Het meest verfrissend is wellicht nog de opener en titeltrack. Big TV start met enkel een synth en de stem van McVeigh, krijgt dan een beat mee die aan Depeche Mode doet denken, aan de ‘Pop’-periode van U2 of zelfs aan eightiesklassieker Fade To Grey van Visage. Dat dit nummer in hun recente liveshows stevig ingebed zit tussen Death en Bigger Than Us aan het einde van hun set is dan ook geen toeval: Big TV is een White Lies-klassieker in wording.
De twee nummers die al voor de release vrijgegeven zijn, eerste single There Goes Our Love Again en Getting Even, zijn ook twee van de betere nummers. Vlot weghappend, makkelijk meezingbaar, op tempo. Wait For Me is een stuk trager, maar heeft wel een sfeer waar je op kan meedrijven.
De topper van ‘Big TV’ is voor ons Change. Zo breekbaar hebben we White Lies nog nooit gehoord en het is ook ongeveer de eerste keer dat we geloven dat Harry McVeigh echt pijn voelt als hij “I’ve never been too good at change” zingt. Iets zegt ons trouwens dat Change langer zou blijven hangen als afsluiter van de plaat, als het niet meteen onder de voet zou worden gelopen door Be Your Man.
Tricky To Love is half geslaagd. De Bryan Adams-gitaar en de Level 42-baslijnen bieden potentieel om er iets erg leuks in retrostijl mee te doen, maar White Lies nemen zichzelf veel te serieus om dat dan ook daadwerkelijk te doen. First Time Caller is degelijk, maar heeft te weinig peper om een aanstekelijk nummer te zijn en is niet traag genoeg om emotioneel te worden. Het valt een beetje tussen twee stoelen waardoor het zeer doorsnee wordt.
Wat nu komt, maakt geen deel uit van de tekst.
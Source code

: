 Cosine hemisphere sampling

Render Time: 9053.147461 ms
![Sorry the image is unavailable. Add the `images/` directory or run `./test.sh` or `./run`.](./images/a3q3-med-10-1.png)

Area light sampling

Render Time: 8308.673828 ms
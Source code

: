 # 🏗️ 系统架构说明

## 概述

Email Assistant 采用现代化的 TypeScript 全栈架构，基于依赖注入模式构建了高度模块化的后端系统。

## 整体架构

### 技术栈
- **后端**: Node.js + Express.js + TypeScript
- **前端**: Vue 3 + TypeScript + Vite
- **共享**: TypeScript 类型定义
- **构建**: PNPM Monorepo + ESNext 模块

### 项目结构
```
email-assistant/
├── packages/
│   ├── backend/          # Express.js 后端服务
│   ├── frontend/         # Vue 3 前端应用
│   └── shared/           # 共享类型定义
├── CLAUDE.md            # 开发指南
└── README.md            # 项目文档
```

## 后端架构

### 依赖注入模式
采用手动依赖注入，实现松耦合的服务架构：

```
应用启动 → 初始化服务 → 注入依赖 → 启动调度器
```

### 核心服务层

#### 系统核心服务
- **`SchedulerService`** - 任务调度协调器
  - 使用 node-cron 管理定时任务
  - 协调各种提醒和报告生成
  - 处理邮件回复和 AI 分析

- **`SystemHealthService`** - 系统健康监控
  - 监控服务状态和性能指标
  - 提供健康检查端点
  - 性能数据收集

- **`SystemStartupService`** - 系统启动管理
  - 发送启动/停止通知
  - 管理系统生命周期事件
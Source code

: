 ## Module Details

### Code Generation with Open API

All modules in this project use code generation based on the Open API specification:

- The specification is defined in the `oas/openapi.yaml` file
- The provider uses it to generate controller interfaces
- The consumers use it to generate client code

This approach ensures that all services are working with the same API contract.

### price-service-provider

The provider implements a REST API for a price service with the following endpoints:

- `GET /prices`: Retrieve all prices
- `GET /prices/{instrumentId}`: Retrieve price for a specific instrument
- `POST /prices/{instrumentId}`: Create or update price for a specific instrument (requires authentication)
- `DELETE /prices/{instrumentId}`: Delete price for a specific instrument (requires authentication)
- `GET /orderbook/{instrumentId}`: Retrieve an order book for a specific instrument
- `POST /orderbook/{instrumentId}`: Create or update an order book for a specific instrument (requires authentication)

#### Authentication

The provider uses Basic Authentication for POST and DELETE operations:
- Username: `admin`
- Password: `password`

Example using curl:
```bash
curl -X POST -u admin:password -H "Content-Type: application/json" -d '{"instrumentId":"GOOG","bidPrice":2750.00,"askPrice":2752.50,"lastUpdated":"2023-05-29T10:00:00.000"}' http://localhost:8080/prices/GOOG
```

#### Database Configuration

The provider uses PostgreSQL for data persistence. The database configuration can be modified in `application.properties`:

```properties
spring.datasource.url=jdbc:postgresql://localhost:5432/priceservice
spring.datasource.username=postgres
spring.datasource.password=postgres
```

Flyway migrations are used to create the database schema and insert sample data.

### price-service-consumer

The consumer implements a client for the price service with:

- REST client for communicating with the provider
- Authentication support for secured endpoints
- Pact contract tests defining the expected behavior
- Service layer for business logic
Op dezelfde manier vallen wij wat White Lies betreft tussen twee stoelen. We vinden ze niet goed genoeg om dolenthousiast over te doen en niet slecht genoeg om er niets aan te vinden. White Lies is dus een redelijk doorsnee bandje, dat met ‘Big TV’ een redelijk doorsnee plaatje heeft gemaakt. En op meer hoopten wij niet.